Direct digital platforms to track the monetisation of posts (the practice of paying money to boost the visibility of posts) on social media platforms by political parties, as well as by individuals representing these parties. The digital platforms should also disclose the specific demographics being targeted. The amounts spent on monetised posts and the identities of their target groups should be made public.

Caution all major internet and social media firms that foreign funded advertisements upporting or assisting political candidates entail a violation of Indian laws, including the Foreign Contributions (Regulation) Act.

Request relevant governments/departments in the US, UK, and the EU for any filings/data pertaining to services, compensation offered to candidates running for office required to be filed under the foreign bribery laws of such countries (for example, the US Foreign Corrupt Practices Act, the UK Anti-Bribery Act).

4. Build institutional capacity: The Election Commission must create a nodal department to address the growing threat of fake news which has the potential to jeopardise free and fair elections in the country. Headed by a competent and senior officer and staffed by members with the requisite technical capabilities, the department can also receive complaints and grievances from the public, candidates, or political parties.

5. Prevent profiling and hate speech: The EC should ensure that Facebook and digital platforms are not used to target communities on the lines of caste, religion, ethnicity and linguistic identity, or in any other way that violates the electoral code of conduct. The same regulations should be applicable for apps developed by/for political parties.

Digital platforms must not do anything that influences the voting process in any way. All digital firms must establish a robust and transparent complaints mechanism, with nodal officers to deal with reports of violations of norms on their platforms.

Digital platforms must conduct outreach programmes aimed at their users to familiarise them with the process of complaints. Digital firms should also make public the process by which they deal with these complaints so as to enable audit of the corrective measures.
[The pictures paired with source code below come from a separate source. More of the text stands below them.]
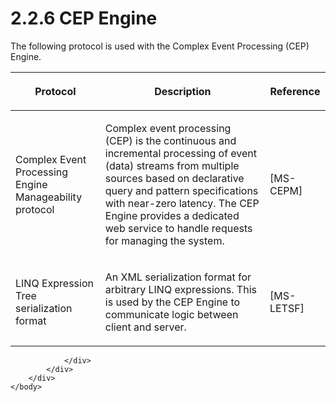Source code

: <html dir="LTR" xmlns:mshelp="http://msdn.microsoft.com/mshelp" xmlns:ddue="http://ddue.schemas.microsoft.com/authoring/2003/5" xmlns:xlink="http://www.w3.org/1999/xlink" xmlns:tool="http://www.microsoft.com/tooltip">
    <head>
        <meta http-equiv="Content-Type" content="text/html; CHARSET=utf-8"></meta>
        <meta name="save" content="history"></meta>
        <title>2.2.6 CEP Engine</title>
        <xml>
            <mshelp:toctitle title="2.2.6 CEP Engine"></mshelp:toctitle>
            <mshelp:rltitle title="[MS-SSSO]: CEP Engine"></mshelp:rltitle>
            <mshelp:keyword index="A" term="b5cdc552-0a24-45dd-a1e8-5f33858a00ae"></mshelp:keyword>
            <mshelp:attr name="DCSext.ContentType" value="open specification"></mshelp:attr>
            <mshelp:attr name="AssetID" value="b5cdc552-0a24-45dd-a1e8-5f33858a00ae"></mshelp:attr>
            <mshelp:attr name="TopicType" value="kbRef"></mshelp:attr>
            <mshelp:attr name="DCSext.Title" value="[MS-SSSO]: CEP Engine" />
        </xml>
    </head>
    <body>
        <div id="header">
            <h1 class="heading">2.2.6 CEP Engine</h1>
        </div>
        <div id="mainSection">
            <div id="mainBody">
                <div id="allHistory" class="saveHistory"></div>
                <div id="sectionSection0" class="section" name="collapseableSection">
                    

<p>The following protocol is used with the Complex Event
Processing (CEP) Engine.</p>

<table>
 <thead>
  <tr>
   <th>
   <p>Protocol</p>
   </th>
   <th>
   <p>Description</p>
   </th>
   <th>
   <p>Reference</p>
   </th>
  </tr>
 </thead>
 <tr>
  <td>
  <p>Complex Event Processing Engine Manageability protocol</p>
  </td>
  <td>
  <p>Complex event processing (CEP) is the continuous and
  incremental processing of event (data) streams from multiple sources based on
  declarative query and pattern specifications with near-zero latency. The CEP
  Engine provides a dedicated web service to handle requests for managing the
  system.</p>
  </td>
  <td>
  <p><mshelp:link keywords="76d533d1-8c07-46af-8a31-3f2520cda70c" tabindex="0">[MS-CEPM]</mshelp:link></p>
  </td>
 </tr>
 <tr>
  <td>
  <p>LINQ Expression Tree serialization format</p>
  </td>
  <td>
  <p>An XML serialization format for arbitrary LINQ
  expressions. This is used by the CEP Engine to communicate logic between
  client and server.</p>
  </td>
  <td>
  <p><mshelp:link keywords="697e4fad-ab35-4861-a3f5-a62466a3ae68" tabindex="0">[MS-LETSF]</mshelp:link></p>
  </td>
 </tr>
</table>

<p> </p>


                </div>
            </div>
        </div>
    </body>
</html>
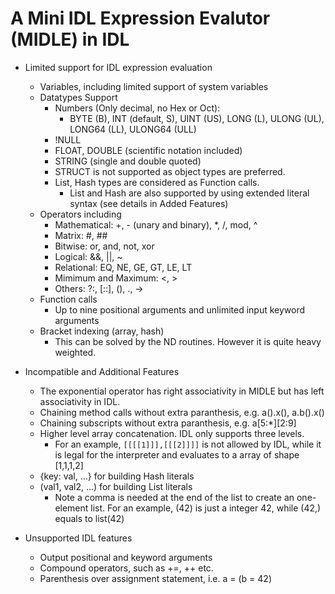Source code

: # A Mini IDL Expression Evalutor (MIDLE) in IDL

* Limited support for IDL expression evaluation
  + Variables, including limited support of system variables
  + Datatypes Support
    * Numbers (Only decimal, no Hex or Oct): 
        - BYTE (B), INT (default, S), UINT (US), LONG (L), ULONG (UL), LONG64 (LL), ULONG64 (ULL)
    * !NULL
    * FLOAT, DOUBLE (scientific notation included)
    * STRING (single and double quoted)
    * STRUCT is not supported as object types are preferred.
    * List, Hash types are considered as Function calls. 
        - List and Hash are also supported by using extended literal syntax
          (see details in Added Features) 
  + Operators including
    * Mathematical: +, - (unary and binary), *, /, mod, ^
    * Matrix: #, ##
    * Bitwise: or, and, not, xor
    * Logical: &&, ||, ~
    * Relational: EQ, NE, GE, GT, LE, LT
    * Mimimum and Maximum: <, >
    * Others: ?:, [::], (), ., ->
  + Function calls
    * Up to nine positional arguments and unlimited input keyword arguments
  + Bracket indexing (array, hash)
    * This can be solved by the ND routines. However it is quite heavy weighted.

* Incompatible and Additional Features
    * The exponential operator has right associativity in MIDLE but has left
      associativity in IDL.
    * Chaining method calls without extra paranthesis, e.g. a().x(), a.b().x()
    * Chaining subscripts without extra paranthesis, e.g. a[5:*][2:9]
    * Higher level array concatenation. IDL only supports three levels. 
        - For an example, `[[[[1]]],[[[2]]]]` is not allowed by IDL, while it
          is legal for the interpreter and evaluates to a array of shape
          [1,1,1,2]
    * {key: val, ...} for building Hash literals
    * (val1, val2, ...) for building List literals
        - Note a comma is needed at the end of the list to create an one-element
          list. For an example, (42) is just a integer 42, while (42,) equals to
          list(42)

* Unsupported IDL features
    * Output positional and keyword arguments
    * Compound operators, such as +=, ++ etc.
    * Parenthesis over assignment statement, i.e. a = (b = 42)
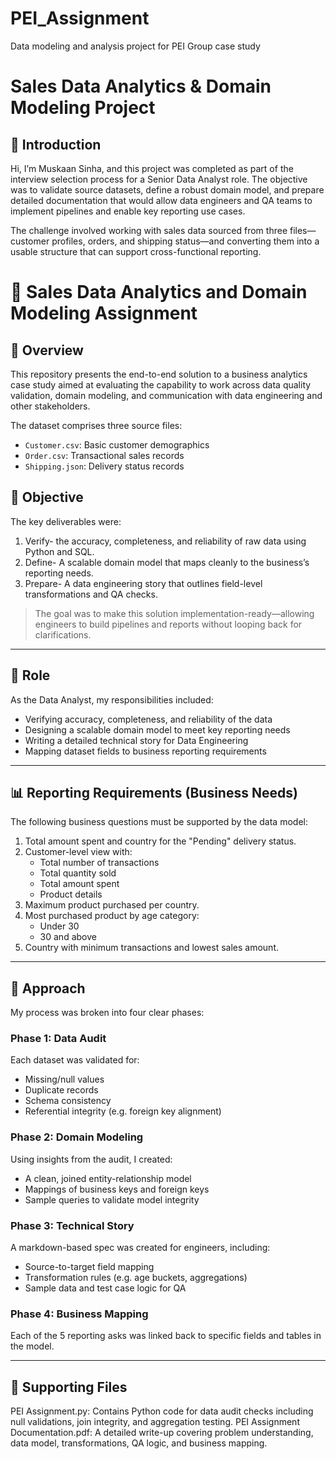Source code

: # PEI_Assignment
Data modeling and analysis project for PEI Group case study

# Sales Data Analytics & Domain Modeling Project
## 👋 Introduction

Hi, I’m Muskaan Sinha, and this project was completed as part of the interview selection process for a Senior Data Analyst role. The objective was to validate source datasets, define a robust domain model, and prepare detailed documentation that would allow data engineers and QA teams to implement pipelines and enable key reporting use cases.

The challenge involved working with sales data sourced from three files—customer profiles, orders, and shipping status—and converting them into a usable structure that can support cross-functional reporting.

# 🧠 Sales Data Analytics and Domain Modeling Assignment

## 📌 Overview

This repository presents the end-to-end solution to a business analytics case study aimed at evaluating the capability to work across data quality validation, domain modeling, and communication with data engineering and other stakeholders.

The dataset comprises three source files:
- `Customer.csv`: Basic customer demographics
- `Order.csv`: Transactional sales records
- `Shipping.json`: Delivery status records

## 🎯 Objective

The key deliverables were:

1. Verify- the accuracy, completeness, and reliability of raw data using Python and SQL.
2. Define- A scalable domain model that maps cleanly to the business’s reporting needs.
3. Prepare- A data engineering story that outlines field-level transformations and QA checks.

> The goal was to make this solution implementation-ready—allowing engineers to build pipelines and reports without looping back for clarifications.

---

## 👤 Role

As the Data Analyst, my responsibilities included:
- Verifying accuracy, completeness, and reliability of the data
- Designing a scalable domain model to meet key reporting needs
- Writing a detailed technical story for Data Engineering
- Mapping dataset fields to business reporting requirements

---

## 📊 Reporting Requirements (Business Needs)

The following business questions must be supported by the data model:

1. Total amount spent and country for the "Pending" delivery status.
2. Customer-level view with:
   - Total number of transactions
   - Total quantity sold
   - Total amount spent
   - Product details
3. Maximum product purchased per country.
4. Most purchased product by age category:
   - Under 30
   - 30 and above
5. Country with minimum transactions and lowest sales amount.

---

## 🧠 Approach

My process was broken into four clear phases:

### Phase 1: Data Audit  
Each dataset was validated for:
- Missing/null values
- Duplicate records
- Schema consistency
- Referential integrity (e.g. foreign key alignment)

### Phase 2: Domain Modeling  
Using insights from the audit, I created:
- A clean, joined entity-relationship model
- Mappings of business keys and foreign keys
- Sample queries to validate model integrity

### Phase 3: Technical Story  
A markdown-based spec was created for engineers, including:
- Source-to-target field mapping
- Transformation rules (e.g. age buckets, aggregations)
- Sample data and test case logic for QA

### Phase 4: Business Mapping  
Each of the 5 reporting asks was linked back to specific fields and tables in the model.

---

## 📂 Supporting Files
PEI Assignment.py: Contains Python code for data audit checks including null validations, join integrity, and aggregation testing.
PEI Assignment Documentation.pdf: A detailed write-up covering problem understanding, data model, transformations, QA logic, and business mapping.

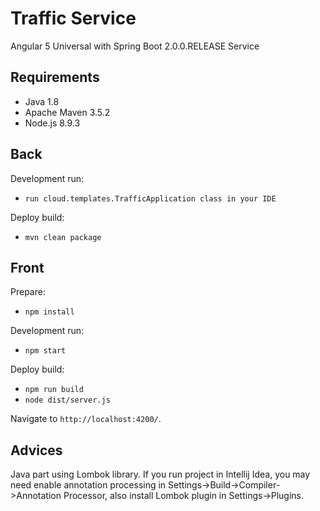 ﻿# Traffic Service

Angular 5 Universal with Spring Boot 2.0.0.RELEASE Service

## Requirements
- Java 1.8
- Apache Maven 3.5.2
- Node.js 8.9.3

## Back

Development run:
- `run cloud.templates.TrafficApplication class in your IDE`

Deploy build:
- `mvn clean package`

## Front

Prepare:
- `npm install`

Development run:
- `npm start`

Deploy build:
- `npm run build`
- `node dist/server.js`

Navigate to `http://localhost:4200/`.

## Advices

Java part using Lombok library. If you run project in Intellij Idea, you may need enable annotation processing in Settings->Build->Compiler->Annotation Processor, also install Lombok plugin in Settings->Plugins.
6. Additional steps to strengthen the environment for free and fair elections:

a) The Election Commission should reveal any discussions it has had with digital giants in the run-up to the elections about the process.

b) The Election Commission should conduct an outreach programme, educating social media users on ways to report violations of electoral norms. Some specific steps include:

i. Engage with news organisations, civil society, and other independent groups seeking to combat disinformation, hate news circulation, and improve fact checking during the poll process

ii. Set up mechanisms to collaborate with the independent civil society, new media groups and political parties in order to focus on fact checking.

iii. Call for an open, consultative meeting with experts and independent actors working on electoral integrity and combating disinformation, besides discussions with web firms, government departments, and political parties.

iv. Require all party digital/IT leads to be informed of the current MCC media guidelines, social media guidelines, and Indian Penal Code provisions.

v. Put in place curbs on data brokers which are in the business of collecting large volumes of data and selling it to political parties. There are reports of many such agencies already having conducted vast data collection exercises ahead of the elections. The ECI should insist that political parties report any such transaction.

vi. Ensure that any voter id collected as part of any initiative by other government agencies should be immediately deleted from the latter’s database so that it is not used for electoral purposes.